Born Rolihlahla Dalibhunga Mandela on July 18, 1918 in the Eastern Cape region (a teacher would later give him the name Nelson) of South Africa, Mandela is most revered for leading a decades-long resistance struggle against White-minority rule in South Africa. Here he is pictured wearing traditional Xhosa garb as a young lawyer circa 1950.
Mandela and his then-wife Winnie Mandela play with their grandchild, Bambata, at their Soweto home in February 1990. They would separate two years later after Winnie was convicted of kidnapping and being an accessory to assault.

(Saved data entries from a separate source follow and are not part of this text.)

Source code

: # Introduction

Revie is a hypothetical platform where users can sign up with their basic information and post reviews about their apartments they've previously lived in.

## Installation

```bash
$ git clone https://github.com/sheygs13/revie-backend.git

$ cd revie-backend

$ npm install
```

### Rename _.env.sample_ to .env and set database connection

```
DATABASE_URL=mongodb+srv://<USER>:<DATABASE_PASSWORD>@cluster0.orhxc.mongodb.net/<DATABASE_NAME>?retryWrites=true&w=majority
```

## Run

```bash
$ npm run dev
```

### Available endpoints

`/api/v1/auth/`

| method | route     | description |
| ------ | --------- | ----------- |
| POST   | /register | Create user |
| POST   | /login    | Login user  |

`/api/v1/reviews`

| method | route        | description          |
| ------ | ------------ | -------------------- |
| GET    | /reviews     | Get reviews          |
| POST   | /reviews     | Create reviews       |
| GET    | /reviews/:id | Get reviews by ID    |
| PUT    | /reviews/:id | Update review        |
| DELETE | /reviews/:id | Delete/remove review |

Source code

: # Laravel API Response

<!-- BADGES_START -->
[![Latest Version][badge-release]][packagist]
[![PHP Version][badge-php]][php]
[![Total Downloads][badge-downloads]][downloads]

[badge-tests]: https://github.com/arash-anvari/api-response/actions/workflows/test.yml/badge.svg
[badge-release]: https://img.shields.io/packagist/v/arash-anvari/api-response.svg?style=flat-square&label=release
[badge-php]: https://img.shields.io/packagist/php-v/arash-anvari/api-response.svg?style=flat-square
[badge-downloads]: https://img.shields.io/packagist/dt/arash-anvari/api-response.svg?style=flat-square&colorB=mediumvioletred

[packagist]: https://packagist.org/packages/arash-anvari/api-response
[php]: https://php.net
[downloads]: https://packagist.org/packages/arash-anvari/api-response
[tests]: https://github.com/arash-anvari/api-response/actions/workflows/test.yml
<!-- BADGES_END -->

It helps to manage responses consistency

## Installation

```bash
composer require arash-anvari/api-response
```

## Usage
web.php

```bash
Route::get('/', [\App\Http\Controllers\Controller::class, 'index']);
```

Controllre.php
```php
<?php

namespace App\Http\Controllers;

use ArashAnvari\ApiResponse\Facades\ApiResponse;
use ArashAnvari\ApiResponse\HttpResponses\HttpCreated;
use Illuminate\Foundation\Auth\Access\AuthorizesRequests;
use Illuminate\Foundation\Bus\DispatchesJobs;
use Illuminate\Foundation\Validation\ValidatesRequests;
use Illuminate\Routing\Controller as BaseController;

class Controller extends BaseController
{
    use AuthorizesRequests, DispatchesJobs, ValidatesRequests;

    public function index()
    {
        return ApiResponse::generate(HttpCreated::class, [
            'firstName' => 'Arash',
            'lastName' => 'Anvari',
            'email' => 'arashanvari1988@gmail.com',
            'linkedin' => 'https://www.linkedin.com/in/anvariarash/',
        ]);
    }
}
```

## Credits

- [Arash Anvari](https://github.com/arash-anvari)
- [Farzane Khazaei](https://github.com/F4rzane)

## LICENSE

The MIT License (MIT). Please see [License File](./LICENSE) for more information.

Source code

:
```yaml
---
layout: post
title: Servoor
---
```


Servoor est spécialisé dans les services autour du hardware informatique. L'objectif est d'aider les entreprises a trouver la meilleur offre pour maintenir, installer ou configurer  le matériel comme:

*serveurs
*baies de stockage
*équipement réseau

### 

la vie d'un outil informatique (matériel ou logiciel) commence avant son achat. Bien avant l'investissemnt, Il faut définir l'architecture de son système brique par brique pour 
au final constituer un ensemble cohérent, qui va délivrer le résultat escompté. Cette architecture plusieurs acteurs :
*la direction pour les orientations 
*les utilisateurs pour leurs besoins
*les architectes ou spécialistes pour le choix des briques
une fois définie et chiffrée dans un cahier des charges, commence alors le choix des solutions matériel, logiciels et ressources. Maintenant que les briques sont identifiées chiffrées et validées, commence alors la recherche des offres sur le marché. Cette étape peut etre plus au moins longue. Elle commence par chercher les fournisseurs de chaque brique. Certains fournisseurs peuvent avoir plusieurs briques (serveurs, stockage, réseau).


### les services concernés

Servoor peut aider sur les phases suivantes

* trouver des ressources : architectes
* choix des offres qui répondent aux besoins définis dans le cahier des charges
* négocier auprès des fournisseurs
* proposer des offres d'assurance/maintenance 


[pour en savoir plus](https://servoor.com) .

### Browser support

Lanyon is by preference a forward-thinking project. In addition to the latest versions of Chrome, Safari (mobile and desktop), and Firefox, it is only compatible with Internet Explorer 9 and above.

Their divorce was finalized in 1993. “I part from my wife with no recriminations. I embrace her with all the love and affection I have nursed for her inside and outside of prison from the moment I first met her,” said Mandela in a statement.
Mandela embraces American international pop-star Stevie Wonder in Pretoria at the presidential residence. Mandela praised Wonder for his involvement in anti-apartheid activities when the African National Congress was still a banned organization in South Africa.
Mandela talks with Pope John Paul II during a meeting at the Vatican in1998. Mandela thanked the Pope for the Catholic Church’s help in education and health care of black South Africans when the white minority government wrote them off as second-class citizens.
Mandela receives an 80th birthday kiss from his daughter Zinzi Mandela-Hlongwane and international supermodel Naomi Campbell, at the Skukuza Game Reserve in the North Province. In his address at a birthday lunch Mandela said ‘Birthdays are a time to celebrate our lives and today I would like us to do just that.’